#1
This might seem like a dumb question but..

You know how the major scale has certain degrees, especially the leading tone wanting to resolve into the tonic. Well, what about in a natural minor key? For example, A minor. The G note in A minor is a whole step from the root note ascending and lacks the desire to resolve into the tonic ( music theory . net) . Does this mean that it would sound weird if you kept resolving from G to A ? Or can you basically just treat the scale degrees characteristics in a natural minor scale the same as a major scale.
#2
I think if you really wanted to build the kind of tension you're talking about here, you would use a G# anyway. My reasoning for this, is that when you want a V chord that will resolve into a minor, you use a V7(b13,+9,b9), which has a major 3rd. The major third of the V of the minor tonic 1/2 step below the tonic.
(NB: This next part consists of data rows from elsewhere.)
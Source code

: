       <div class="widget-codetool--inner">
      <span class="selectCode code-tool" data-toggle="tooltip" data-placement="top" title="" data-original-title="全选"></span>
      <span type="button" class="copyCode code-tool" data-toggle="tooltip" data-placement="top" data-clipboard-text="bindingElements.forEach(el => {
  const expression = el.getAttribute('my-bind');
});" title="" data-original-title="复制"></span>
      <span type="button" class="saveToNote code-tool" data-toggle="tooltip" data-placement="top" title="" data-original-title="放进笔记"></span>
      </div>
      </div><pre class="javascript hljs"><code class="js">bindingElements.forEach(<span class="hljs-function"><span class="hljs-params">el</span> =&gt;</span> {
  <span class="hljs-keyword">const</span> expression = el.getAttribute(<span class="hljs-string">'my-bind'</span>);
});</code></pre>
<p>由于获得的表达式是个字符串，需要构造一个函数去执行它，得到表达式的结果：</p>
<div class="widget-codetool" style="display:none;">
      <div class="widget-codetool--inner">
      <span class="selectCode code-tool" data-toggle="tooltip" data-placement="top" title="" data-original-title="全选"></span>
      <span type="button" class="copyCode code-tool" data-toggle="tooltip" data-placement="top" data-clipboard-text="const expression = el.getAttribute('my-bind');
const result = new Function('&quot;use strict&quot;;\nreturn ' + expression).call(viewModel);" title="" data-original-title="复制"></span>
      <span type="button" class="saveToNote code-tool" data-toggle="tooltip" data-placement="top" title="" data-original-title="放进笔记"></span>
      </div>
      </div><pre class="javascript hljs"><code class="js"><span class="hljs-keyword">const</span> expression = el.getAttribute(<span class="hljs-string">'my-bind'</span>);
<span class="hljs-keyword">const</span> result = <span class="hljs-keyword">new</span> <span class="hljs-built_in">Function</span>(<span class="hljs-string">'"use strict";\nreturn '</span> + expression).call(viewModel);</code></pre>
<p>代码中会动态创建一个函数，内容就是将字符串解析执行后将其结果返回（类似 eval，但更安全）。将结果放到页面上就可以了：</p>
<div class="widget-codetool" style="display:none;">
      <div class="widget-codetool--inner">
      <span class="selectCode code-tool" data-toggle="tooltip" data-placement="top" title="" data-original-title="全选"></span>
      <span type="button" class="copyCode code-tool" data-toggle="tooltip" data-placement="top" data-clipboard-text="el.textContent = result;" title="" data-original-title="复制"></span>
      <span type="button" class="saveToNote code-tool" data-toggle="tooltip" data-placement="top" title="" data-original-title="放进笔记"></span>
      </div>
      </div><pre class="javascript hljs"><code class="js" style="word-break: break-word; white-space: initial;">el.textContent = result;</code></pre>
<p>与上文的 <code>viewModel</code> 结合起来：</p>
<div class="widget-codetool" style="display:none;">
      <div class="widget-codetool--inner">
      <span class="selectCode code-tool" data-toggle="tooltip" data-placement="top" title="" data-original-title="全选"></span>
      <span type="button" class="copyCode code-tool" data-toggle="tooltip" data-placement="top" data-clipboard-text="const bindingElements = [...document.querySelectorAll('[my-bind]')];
Sorry for the convoluted response, that's just what I think.
language
jazyk
kieli
язык
العربية


My Tumblr: Lots of artist recommendations, album reviews, and ideas about music (as well as some film and bike stuff).

Go Sharks! Go Wings! Go Flyers! Go Kings!
#4
If you leave the 7th natural in minor you'll get a modal sound (in classical harmony at any rate. In popular music, the seventh is often left natural and "resolves" to the tonic). If you're talking harmony though, you will always raise the seventh when leading to one to create tension and resolution.
#5
You could still do it and it'll sound fine, it just won't sound as resolved as the leading tone would.